● The problem
Nothing outside the range is wanted. Repeat exactly the lines below from the one with "p&\longmapsto (p,1)" through the one with "category of pairs".

++++

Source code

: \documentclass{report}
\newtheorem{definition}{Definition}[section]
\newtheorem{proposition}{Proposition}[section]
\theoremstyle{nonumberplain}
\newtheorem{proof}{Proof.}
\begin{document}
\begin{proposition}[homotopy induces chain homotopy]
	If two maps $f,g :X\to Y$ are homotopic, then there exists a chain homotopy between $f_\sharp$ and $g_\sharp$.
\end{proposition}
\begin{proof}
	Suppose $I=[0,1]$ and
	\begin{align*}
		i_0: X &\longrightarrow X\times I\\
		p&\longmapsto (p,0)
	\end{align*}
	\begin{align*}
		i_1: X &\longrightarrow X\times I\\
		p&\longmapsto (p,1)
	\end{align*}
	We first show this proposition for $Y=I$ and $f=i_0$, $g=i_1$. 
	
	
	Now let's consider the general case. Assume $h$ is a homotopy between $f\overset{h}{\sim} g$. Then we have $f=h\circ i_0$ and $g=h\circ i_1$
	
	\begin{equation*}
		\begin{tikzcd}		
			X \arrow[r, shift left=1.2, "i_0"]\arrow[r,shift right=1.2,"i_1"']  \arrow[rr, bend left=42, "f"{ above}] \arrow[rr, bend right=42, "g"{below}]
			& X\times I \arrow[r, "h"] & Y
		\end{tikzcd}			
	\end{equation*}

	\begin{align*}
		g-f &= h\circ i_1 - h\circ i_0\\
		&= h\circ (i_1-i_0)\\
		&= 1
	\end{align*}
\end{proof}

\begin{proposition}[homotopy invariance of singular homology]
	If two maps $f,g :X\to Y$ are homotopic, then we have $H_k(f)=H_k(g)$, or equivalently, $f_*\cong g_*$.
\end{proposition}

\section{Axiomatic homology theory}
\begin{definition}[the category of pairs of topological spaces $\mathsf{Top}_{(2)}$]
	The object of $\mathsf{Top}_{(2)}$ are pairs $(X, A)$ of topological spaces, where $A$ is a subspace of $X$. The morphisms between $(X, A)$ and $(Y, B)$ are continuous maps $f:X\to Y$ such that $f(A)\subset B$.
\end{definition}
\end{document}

++++

● Exercise solution
		p&\longmapsto (p,1)
	\end{align*}
	We first show this proposition for $Y=I$ and $f=i_0$, $g=i_1$. 
	
	
	Now let's consider the general case. Assume $h$ is a homotopy between $f\overset{h}{\sim} g$. Then we have $f=h\circ i_0$ and $g=h\circ i_1$
	
	\begin{equation*}
		\begin{tikzcd}		
			X \arrow[r, shift left=1.2, "i_0"]\arrow[r,shift right=1.2,"i_1"']  \arrow[rr, bend left=42, "f"{ above}] \arrow[rr, bend right=42, "g"{below}]
			& X\times I \arrow[r, "h"] & Y
		\end{tikzcd}			
	\end{equation*}

	\begin{align*}
		g-f &= h\circ i_1 - h\circ i_0\\
		&= h\circ (i_1-i_0)\\
		&= 1
	\end{align*}
\end{proof}

\begin{proposition}[homotopy invariance of singular homology]
	If two maps $f,g :X\to Y$ are homotopic, then we have $H_k(f)=H_k(g)$, or equivalently, $f_*\cong g_*$.
\end{proposition}

\section{Axiomatic homology theory}
\begin{definition}[the category of pairs of topological spaces $\mathsf{Top}_{(2)}$]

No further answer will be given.